- SUPPLIED RECORDS:
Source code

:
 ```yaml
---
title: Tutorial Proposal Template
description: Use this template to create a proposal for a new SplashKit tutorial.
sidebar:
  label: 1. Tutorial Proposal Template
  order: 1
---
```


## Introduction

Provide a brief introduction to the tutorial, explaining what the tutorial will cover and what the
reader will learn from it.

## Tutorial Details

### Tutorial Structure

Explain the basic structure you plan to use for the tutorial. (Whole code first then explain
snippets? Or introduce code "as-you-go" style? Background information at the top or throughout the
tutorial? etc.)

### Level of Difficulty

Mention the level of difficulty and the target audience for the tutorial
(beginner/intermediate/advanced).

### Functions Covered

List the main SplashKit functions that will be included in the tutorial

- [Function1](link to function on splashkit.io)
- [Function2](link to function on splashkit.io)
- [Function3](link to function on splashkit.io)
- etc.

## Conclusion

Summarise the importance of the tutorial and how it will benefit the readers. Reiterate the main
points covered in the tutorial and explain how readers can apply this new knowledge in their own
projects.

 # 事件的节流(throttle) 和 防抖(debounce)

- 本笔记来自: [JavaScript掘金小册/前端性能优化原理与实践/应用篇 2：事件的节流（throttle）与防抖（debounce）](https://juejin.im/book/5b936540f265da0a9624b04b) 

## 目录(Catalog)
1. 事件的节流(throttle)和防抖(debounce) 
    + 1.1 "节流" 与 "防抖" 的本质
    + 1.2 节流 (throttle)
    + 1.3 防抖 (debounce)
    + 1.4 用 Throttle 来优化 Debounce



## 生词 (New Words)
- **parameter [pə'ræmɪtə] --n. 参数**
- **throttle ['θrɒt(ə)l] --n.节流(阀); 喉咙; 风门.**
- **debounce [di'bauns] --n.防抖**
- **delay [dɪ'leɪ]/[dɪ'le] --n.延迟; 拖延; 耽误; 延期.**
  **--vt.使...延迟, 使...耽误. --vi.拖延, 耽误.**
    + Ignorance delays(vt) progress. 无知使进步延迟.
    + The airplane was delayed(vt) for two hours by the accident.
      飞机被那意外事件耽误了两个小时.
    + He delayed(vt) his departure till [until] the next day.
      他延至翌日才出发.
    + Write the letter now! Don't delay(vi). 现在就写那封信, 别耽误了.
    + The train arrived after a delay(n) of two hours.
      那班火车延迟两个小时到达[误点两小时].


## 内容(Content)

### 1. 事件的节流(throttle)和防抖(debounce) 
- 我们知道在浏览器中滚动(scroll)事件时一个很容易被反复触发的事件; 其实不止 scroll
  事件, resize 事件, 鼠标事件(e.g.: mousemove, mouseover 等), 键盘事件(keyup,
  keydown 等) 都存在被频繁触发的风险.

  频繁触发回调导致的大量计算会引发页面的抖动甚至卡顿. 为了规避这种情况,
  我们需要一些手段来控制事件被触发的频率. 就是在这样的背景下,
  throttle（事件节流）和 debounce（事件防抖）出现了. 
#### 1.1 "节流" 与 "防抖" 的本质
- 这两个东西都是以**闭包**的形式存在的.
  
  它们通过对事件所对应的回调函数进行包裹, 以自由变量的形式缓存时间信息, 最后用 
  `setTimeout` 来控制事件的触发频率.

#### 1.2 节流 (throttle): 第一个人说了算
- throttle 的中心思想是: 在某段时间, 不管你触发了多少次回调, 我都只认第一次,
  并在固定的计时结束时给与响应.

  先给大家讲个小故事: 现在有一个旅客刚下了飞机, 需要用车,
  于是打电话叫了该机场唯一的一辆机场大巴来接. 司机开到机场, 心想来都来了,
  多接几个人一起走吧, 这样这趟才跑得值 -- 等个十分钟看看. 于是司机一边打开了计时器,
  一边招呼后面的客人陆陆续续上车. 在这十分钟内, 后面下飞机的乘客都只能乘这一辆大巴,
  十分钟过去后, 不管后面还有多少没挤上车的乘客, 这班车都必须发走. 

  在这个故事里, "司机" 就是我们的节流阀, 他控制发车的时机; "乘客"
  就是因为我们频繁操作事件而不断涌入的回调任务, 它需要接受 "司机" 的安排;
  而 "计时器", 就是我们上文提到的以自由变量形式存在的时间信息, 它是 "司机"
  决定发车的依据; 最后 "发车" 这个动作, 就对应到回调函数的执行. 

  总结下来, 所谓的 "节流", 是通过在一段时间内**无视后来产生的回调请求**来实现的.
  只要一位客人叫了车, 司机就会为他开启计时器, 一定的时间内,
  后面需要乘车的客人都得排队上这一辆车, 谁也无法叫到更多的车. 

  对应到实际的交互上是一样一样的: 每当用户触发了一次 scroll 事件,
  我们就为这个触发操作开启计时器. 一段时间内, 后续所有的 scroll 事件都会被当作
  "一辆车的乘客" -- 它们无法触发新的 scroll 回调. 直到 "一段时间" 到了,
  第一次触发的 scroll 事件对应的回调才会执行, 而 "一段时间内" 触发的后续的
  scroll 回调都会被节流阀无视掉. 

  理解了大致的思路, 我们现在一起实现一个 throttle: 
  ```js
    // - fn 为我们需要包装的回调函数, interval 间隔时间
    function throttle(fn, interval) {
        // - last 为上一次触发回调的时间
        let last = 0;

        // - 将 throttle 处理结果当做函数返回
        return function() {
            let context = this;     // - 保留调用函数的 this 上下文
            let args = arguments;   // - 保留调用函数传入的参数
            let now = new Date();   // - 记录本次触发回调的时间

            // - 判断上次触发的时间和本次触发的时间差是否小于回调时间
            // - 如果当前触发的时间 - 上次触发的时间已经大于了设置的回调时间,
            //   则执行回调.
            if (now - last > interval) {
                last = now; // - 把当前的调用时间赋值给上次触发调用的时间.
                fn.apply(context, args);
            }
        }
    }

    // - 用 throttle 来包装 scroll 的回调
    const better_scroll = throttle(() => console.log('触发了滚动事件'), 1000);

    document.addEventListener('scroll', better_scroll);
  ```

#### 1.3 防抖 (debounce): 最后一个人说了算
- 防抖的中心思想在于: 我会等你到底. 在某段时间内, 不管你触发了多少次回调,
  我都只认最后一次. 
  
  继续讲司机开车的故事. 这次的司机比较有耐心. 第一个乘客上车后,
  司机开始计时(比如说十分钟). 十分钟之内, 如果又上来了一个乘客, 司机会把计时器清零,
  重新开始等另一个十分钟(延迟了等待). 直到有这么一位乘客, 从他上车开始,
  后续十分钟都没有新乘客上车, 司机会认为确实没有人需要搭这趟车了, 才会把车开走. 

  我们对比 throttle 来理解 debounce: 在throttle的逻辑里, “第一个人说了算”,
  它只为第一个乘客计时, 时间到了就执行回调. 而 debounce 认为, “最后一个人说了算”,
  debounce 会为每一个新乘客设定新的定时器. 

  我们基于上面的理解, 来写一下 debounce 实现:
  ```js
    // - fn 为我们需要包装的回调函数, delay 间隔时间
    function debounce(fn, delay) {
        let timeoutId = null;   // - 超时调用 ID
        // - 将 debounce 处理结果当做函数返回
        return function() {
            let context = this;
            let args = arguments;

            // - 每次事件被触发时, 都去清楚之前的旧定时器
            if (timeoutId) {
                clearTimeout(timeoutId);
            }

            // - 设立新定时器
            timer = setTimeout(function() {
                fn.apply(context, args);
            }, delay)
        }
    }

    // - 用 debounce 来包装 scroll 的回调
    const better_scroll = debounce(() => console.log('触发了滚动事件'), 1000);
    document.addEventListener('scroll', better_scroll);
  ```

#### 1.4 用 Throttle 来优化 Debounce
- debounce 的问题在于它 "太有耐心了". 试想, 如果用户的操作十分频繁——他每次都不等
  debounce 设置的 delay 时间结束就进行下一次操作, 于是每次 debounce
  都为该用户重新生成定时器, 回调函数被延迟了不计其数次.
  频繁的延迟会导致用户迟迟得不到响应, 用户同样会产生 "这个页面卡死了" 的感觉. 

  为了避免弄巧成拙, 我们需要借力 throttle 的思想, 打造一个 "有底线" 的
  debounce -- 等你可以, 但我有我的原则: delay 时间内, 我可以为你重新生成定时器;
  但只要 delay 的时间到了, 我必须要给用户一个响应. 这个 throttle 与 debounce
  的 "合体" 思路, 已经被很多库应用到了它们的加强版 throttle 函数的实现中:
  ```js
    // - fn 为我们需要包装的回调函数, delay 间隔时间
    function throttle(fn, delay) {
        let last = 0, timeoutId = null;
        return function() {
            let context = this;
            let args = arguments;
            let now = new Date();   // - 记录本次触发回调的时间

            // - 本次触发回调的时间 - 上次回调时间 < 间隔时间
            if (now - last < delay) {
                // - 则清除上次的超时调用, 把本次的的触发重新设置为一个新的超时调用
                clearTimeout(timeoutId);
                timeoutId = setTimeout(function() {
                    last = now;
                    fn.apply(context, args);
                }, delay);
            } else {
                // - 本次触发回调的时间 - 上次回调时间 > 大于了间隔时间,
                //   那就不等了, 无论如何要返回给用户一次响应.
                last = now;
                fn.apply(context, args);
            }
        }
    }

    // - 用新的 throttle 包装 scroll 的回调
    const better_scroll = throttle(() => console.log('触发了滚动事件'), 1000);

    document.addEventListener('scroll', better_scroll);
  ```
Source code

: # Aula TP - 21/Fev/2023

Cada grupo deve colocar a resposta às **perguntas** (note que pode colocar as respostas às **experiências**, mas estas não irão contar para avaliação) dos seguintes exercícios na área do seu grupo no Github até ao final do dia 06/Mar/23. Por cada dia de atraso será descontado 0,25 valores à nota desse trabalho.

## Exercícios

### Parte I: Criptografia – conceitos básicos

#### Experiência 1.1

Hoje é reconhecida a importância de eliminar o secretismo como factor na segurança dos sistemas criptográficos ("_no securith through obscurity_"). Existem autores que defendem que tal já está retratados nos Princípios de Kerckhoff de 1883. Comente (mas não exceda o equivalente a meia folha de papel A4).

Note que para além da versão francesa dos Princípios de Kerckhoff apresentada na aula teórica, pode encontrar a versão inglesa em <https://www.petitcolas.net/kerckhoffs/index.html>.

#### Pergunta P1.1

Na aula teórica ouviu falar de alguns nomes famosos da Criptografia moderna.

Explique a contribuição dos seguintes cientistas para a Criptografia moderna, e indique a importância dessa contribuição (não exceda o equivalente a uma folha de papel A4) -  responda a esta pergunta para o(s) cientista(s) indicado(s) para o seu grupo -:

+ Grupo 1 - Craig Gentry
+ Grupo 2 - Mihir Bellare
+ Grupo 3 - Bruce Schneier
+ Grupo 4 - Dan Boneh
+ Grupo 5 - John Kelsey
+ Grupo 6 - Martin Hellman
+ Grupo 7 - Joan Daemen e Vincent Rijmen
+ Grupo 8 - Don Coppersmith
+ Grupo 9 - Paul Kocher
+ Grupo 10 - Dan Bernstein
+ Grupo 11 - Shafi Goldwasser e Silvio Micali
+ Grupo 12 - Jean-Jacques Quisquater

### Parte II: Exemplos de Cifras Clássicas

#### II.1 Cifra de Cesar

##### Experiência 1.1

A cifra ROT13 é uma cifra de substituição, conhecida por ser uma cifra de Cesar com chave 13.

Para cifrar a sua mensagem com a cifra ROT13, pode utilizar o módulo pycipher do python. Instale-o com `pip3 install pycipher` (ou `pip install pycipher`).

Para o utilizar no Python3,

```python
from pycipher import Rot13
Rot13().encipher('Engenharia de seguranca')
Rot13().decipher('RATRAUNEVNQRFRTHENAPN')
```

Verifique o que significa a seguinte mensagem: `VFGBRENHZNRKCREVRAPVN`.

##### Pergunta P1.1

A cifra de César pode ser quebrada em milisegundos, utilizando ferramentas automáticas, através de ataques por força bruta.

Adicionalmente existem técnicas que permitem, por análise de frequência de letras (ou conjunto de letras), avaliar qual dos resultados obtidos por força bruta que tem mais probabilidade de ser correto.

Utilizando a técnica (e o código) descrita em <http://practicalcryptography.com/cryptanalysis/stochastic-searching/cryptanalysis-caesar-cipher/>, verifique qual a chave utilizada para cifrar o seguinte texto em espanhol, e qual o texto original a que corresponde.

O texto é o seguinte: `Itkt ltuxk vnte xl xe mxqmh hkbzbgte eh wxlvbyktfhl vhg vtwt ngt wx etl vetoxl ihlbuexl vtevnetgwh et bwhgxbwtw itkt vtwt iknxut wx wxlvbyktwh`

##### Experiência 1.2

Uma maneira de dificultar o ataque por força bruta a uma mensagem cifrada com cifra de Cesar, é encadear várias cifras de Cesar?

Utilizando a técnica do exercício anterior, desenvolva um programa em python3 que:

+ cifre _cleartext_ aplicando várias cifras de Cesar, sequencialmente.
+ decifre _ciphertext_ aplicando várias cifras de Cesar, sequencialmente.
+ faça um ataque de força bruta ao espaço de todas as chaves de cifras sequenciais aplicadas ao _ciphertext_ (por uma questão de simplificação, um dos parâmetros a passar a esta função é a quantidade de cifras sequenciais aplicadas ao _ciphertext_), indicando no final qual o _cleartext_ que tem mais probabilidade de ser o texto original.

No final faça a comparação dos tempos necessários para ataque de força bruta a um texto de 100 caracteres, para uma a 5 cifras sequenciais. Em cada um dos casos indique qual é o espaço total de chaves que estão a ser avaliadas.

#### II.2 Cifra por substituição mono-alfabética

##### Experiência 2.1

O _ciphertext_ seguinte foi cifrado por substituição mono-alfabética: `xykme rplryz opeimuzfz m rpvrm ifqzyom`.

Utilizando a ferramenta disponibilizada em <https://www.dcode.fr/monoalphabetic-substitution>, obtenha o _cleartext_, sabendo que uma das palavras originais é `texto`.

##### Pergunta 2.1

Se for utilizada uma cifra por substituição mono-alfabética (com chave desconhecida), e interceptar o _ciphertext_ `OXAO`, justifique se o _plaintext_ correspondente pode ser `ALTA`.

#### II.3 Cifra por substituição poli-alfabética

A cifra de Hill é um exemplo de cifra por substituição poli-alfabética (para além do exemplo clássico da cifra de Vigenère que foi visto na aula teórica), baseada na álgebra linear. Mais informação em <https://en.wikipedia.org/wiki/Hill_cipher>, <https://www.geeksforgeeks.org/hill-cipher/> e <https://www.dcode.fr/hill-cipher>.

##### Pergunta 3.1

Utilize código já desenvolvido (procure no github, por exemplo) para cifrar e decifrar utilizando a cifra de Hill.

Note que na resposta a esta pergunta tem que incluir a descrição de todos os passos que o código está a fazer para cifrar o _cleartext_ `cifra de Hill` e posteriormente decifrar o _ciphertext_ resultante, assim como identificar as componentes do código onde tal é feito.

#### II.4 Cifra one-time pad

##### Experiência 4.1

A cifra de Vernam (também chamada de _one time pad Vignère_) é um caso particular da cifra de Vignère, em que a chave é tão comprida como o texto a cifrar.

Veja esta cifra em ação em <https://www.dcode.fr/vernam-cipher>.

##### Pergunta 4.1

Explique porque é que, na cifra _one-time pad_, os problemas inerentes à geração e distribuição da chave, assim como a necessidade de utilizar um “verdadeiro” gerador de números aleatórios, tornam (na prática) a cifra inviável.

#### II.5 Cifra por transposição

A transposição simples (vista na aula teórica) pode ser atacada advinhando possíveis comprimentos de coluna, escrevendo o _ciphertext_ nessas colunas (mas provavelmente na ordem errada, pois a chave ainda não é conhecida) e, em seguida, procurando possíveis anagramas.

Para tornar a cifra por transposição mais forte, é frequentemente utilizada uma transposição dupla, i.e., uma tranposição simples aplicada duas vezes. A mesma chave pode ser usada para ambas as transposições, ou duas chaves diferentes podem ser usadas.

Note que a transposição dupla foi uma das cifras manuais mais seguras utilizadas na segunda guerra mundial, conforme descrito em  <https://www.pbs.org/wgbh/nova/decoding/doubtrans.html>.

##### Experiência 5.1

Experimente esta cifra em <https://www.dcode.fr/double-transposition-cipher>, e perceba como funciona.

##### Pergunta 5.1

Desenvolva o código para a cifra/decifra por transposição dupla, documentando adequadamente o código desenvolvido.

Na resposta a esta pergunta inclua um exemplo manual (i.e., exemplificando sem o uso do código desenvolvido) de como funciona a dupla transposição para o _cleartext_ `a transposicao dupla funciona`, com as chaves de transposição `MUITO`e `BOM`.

- EXERCISE OBJECTIVE:
From the entries above, write out only the lines starting at the line that holds "O texto é o" and ending at the line that holds "decifre _ciphertext_ aplicando", keeping both and matching them exactly.

- RESULT BELOW:
O texto é o seguinte: `Itkt ltuxk vnte xl xe mxqmh hkbzbgte eh wxlvbyktfhl vhg vtwt ngt wx etl vetoxl ihlbuexl vtevnetgwh et bwhgxbwtw itkt vtwt iknxut wx wxlvbyktwh`

##### Experiência 1.2

Uma maneira de dificultar o ataque por força bruta a uma mensagem cifrada com cifra de Cesar, é encadear várias cifras de Cesar?

Utilizando a técnica do exercício anterior, desenvolva um programa em python3 que:

+ cifre _cleartext_ aplicando várias cifras de Cesar, sequencialmente.
+ decifre _ciphertext_ aplicando várias cifras de Cesar, sequencialmente.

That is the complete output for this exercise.